チーコと私の病床日誌(67)

8月11日(木)猛暑、朝6時半、空き缶,びんと一緒に不用の本を出す。今後、努めて家中の本の整理をしていく積もり。
8月15日(月)今日は大東亜戦争終結の日。私は、中学1年で勤労動員された北山で、終戦を迎え、いり豆で腹を壊していたため、トラックに乗れず、2、3日後、一人なんとか歩いて、市内の家まで帰ってきた。チーコは、小学校6年で、政情不安な朝鮮から、船で下関に引き上げてきた。当時、ともに戦争に負けたことに、悔しいという意識もなく、貯金通帳も価値が無くなり、日本中が食うや食わずの食料難、衣類を売っての生活難の中で、両親が必死に支える日々の暮らしの知恵で生き延びて来た。当時、生徒だった私には、大部分が墨で消された教科書の記憶が残っている。

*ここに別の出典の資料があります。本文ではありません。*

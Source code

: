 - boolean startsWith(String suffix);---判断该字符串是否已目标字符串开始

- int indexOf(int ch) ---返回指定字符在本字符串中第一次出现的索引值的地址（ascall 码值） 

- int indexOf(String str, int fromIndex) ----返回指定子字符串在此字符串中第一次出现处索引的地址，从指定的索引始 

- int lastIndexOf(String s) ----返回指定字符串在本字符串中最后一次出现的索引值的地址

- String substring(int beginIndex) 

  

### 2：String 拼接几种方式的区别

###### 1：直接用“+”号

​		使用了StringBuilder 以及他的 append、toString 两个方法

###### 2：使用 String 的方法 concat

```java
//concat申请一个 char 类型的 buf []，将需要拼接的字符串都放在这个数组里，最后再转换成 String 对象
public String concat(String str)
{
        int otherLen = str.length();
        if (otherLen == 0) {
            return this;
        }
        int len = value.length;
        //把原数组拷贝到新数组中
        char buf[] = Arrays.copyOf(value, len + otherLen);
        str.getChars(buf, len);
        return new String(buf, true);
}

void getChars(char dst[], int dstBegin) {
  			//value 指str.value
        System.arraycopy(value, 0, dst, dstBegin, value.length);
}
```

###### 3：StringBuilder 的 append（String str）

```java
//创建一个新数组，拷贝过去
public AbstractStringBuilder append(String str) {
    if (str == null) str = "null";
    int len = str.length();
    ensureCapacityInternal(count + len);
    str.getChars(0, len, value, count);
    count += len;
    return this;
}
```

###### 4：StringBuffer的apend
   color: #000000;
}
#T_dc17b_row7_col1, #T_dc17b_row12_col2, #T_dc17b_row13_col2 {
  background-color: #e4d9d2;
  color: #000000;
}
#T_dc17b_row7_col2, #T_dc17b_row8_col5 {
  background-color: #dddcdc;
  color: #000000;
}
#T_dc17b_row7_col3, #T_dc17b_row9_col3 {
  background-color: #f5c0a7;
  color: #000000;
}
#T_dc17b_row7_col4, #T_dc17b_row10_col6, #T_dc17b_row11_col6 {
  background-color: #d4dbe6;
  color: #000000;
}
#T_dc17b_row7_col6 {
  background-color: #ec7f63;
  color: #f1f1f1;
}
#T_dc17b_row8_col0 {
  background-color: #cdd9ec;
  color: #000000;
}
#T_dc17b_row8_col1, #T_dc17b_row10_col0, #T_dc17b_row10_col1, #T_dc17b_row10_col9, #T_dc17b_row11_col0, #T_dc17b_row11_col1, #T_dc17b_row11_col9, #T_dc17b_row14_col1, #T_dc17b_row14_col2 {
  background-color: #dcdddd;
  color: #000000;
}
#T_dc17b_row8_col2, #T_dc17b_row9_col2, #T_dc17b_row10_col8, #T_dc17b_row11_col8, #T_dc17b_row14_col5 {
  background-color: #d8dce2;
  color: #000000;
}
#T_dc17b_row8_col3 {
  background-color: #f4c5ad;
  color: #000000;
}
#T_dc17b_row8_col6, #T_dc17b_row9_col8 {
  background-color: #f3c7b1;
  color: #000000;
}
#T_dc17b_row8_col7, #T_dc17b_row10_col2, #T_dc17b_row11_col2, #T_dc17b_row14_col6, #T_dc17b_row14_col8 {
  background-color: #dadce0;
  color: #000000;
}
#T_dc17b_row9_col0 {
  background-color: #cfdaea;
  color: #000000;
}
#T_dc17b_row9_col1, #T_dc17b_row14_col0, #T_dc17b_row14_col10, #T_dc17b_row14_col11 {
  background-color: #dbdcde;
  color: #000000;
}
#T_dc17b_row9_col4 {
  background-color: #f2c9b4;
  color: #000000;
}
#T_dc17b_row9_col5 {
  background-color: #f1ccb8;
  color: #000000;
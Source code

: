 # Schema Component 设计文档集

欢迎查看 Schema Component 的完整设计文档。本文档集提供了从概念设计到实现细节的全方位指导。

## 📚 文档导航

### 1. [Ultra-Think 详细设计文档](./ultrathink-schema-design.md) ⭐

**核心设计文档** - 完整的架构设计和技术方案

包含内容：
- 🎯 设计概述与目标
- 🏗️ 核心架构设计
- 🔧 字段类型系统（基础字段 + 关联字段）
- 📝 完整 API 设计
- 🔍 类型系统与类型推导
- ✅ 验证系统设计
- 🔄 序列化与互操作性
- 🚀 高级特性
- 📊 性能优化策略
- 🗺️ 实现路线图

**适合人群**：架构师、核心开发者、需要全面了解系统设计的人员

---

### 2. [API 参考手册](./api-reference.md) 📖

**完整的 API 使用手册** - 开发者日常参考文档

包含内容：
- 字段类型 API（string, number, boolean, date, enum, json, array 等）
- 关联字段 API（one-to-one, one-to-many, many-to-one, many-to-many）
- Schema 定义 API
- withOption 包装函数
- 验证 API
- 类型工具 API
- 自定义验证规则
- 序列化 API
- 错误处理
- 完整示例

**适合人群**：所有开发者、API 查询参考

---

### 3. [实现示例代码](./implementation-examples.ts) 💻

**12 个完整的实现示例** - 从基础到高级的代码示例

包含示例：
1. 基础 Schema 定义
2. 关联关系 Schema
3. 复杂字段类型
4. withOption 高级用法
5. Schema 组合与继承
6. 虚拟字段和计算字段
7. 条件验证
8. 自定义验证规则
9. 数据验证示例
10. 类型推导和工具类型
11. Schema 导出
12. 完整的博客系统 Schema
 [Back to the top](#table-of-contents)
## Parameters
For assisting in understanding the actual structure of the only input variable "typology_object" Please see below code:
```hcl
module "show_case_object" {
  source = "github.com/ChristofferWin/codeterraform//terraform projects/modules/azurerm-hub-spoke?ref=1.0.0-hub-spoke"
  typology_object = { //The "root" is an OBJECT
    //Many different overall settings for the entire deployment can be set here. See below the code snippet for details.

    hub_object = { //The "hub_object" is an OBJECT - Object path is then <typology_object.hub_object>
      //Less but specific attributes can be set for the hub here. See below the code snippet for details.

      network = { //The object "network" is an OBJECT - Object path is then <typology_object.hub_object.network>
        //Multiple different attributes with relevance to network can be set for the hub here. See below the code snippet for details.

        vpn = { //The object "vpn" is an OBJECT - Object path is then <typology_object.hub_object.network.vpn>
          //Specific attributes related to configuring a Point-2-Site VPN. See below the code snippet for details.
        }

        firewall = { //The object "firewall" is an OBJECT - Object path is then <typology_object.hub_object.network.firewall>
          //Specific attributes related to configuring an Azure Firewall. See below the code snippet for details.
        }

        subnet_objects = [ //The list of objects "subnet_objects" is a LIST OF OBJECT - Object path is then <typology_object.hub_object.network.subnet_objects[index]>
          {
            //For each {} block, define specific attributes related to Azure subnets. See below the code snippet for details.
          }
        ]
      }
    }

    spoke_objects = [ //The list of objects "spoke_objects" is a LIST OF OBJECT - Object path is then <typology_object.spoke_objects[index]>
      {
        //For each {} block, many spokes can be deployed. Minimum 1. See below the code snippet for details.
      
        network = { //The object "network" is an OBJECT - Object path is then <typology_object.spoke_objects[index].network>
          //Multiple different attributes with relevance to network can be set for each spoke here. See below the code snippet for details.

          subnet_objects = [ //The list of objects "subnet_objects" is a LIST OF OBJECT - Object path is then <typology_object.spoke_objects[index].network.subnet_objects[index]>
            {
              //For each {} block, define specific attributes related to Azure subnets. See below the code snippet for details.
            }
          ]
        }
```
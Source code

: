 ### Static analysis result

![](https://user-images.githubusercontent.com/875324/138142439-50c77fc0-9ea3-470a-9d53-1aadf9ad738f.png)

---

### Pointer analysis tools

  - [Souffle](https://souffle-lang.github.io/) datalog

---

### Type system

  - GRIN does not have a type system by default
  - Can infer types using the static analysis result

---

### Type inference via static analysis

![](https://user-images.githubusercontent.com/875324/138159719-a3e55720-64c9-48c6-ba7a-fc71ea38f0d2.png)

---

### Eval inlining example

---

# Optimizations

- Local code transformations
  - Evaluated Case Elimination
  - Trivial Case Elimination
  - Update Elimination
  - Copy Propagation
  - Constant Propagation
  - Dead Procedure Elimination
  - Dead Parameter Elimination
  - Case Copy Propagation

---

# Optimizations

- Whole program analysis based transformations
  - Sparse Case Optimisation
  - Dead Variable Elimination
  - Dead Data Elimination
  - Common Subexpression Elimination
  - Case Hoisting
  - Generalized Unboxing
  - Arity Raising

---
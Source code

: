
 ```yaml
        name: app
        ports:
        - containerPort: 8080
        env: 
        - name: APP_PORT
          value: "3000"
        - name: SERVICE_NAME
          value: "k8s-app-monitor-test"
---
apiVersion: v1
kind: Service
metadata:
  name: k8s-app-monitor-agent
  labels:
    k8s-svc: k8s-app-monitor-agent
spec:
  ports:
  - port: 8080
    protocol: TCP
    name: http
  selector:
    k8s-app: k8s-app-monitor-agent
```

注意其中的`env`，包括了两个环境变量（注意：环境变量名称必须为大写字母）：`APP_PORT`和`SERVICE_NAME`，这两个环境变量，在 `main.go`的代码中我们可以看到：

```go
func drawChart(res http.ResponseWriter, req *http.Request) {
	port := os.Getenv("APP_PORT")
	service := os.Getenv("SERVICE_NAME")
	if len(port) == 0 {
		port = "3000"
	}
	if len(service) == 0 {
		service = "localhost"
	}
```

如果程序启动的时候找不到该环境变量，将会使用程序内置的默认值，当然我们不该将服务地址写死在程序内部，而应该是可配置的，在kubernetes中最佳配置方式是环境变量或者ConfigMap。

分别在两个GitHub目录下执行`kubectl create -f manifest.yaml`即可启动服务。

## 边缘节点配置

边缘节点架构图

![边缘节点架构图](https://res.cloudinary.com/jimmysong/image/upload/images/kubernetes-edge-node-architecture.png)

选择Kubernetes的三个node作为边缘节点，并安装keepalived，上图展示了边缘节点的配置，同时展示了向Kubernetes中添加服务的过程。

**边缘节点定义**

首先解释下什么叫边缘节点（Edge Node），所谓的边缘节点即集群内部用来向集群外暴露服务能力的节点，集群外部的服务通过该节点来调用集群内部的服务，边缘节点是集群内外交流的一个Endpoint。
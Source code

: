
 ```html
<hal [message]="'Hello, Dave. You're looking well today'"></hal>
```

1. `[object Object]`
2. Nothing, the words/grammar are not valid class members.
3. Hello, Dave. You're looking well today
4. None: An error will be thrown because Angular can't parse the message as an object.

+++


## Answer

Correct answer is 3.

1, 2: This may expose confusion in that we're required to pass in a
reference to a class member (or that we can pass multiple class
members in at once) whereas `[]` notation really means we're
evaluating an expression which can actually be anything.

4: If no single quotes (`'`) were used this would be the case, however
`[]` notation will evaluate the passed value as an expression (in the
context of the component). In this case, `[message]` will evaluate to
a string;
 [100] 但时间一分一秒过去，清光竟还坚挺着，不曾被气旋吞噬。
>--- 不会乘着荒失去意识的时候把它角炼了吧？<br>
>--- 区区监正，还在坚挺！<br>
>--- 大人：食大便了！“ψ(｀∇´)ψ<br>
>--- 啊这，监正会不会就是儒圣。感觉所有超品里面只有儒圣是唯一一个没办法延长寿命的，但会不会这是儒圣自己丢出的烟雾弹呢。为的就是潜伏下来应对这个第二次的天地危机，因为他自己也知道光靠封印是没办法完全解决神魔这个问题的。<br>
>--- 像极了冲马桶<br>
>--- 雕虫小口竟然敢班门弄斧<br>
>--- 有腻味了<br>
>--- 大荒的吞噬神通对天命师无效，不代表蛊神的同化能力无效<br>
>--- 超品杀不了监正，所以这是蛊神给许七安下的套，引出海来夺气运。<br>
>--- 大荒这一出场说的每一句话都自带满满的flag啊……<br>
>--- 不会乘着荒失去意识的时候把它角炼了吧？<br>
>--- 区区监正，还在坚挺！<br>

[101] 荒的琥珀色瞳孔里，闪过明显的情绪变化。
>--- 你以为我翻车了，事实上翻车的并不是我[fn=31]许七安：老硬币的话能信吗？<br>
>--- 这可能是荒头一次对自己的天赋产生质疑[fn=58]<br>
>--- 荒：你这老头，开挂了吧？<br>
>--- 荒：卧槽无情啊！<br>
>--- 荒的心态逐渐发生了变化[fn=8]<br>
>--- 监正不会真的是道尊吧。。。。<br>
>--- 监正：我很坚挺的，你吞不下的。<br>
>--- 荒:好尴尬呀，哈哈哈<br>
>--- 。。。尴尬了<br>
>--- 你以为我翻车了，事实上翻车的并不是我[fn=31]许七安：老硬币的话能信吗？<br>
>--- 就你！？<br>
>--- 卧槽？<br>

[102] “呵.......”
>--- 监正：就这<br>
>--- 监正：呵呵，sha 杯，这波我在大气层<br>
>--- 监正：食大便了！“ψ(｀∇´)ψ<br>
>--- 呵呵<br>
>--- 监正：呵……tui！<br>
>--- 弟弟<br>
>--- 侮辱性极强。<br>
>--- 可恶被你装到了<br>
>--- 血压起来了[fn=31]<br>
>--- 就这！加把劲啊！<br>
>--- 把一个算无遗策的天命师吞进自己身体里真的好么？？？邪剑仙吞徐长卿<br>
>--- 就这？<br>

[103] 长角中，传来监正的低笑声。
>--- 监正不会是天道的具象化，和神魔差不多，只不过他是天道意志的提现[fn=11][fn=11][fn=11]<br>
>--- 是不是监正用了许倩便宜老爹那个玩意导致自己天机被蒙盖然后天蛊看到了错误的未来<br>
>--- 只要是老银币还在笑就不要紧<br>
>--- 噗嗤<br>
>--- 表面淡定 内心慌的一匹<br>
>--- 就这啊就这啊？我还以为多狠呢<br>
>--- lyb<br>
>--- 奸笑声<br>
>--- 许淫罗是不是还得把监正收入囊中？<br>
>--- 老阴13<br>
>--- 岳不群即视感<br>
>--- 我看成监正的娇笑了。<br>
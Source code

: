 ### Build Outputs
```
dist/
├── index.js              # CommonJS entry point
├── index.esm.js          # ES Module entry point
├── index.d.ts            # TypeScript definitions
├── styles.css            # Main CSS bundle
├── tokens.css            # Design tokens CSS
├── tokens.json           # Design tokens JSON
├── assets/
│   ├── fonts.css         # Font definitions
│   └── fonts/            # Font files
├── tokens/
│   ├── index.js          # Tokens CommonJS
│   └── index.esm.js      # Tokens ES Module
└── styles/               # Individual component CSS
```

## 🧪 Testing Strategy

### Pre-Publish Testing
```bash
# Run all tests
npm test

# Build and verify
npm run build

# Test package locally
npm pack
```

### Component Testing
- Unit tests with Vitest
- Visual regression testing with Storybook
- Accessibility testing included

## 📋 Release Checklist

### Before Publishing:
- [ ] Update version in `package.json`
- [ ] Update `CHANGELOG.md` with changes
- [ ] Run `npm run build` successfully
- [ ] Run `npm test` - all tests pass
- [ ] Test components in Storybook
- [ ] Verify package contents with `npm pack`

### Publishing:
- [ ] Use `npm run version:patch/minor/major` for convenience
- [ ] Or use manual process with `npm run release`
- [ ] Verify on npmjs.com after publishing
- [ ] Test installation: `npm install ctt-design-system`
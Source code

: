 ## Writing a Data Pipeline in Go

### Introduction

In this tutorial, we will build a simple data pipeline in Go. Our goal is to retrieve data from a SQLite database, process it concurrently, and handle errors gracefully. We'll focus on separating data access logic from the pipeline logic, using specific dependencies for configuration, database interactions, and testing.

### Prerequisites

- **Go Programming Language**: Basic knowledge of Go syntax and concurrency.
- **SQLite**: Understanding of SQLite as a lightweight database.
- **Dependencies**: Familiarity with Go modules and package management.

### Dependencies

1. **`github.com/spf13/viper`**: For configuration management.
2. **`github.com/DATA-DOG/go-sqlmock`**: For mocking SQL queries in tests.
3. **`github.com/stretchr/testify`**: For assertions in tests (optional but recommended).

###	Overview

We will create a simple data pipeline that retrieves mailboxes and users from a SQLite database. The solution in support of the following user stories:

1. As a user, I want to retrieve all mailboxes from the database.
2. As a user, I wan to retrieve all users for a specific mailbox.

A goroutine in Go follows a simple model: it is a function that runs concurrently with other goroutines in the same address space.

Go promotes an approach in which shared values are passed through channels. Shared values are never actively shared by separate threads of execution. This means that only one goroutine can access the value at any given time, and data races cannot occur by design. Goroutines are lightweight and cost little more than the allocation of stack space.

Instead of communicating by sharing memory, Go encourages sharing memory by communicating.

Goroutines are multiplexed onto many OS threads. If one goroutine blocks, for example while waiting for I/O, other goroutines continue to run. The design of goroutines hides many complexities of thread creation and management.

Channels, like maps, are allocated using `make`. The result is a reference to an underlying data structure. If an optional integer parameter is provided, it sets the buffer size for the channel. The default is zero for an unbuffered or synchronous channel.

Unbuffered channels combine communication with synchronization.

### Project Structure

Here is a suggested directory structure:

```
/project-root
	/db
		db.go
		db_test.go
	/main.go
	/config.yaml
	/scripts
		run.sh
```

8月17日(水)晴、朝夢で、チーコが、玄関から「ただいまー」と帰って来た。エプロンをして台所に立って居るチーコの手をとって「どうして?」と懸命に訊く。ホームから電話がかかって来るが、わけの分からないことばかり言う。でも、チーコの元気な姿を見て、久しぶりに楽しい気分。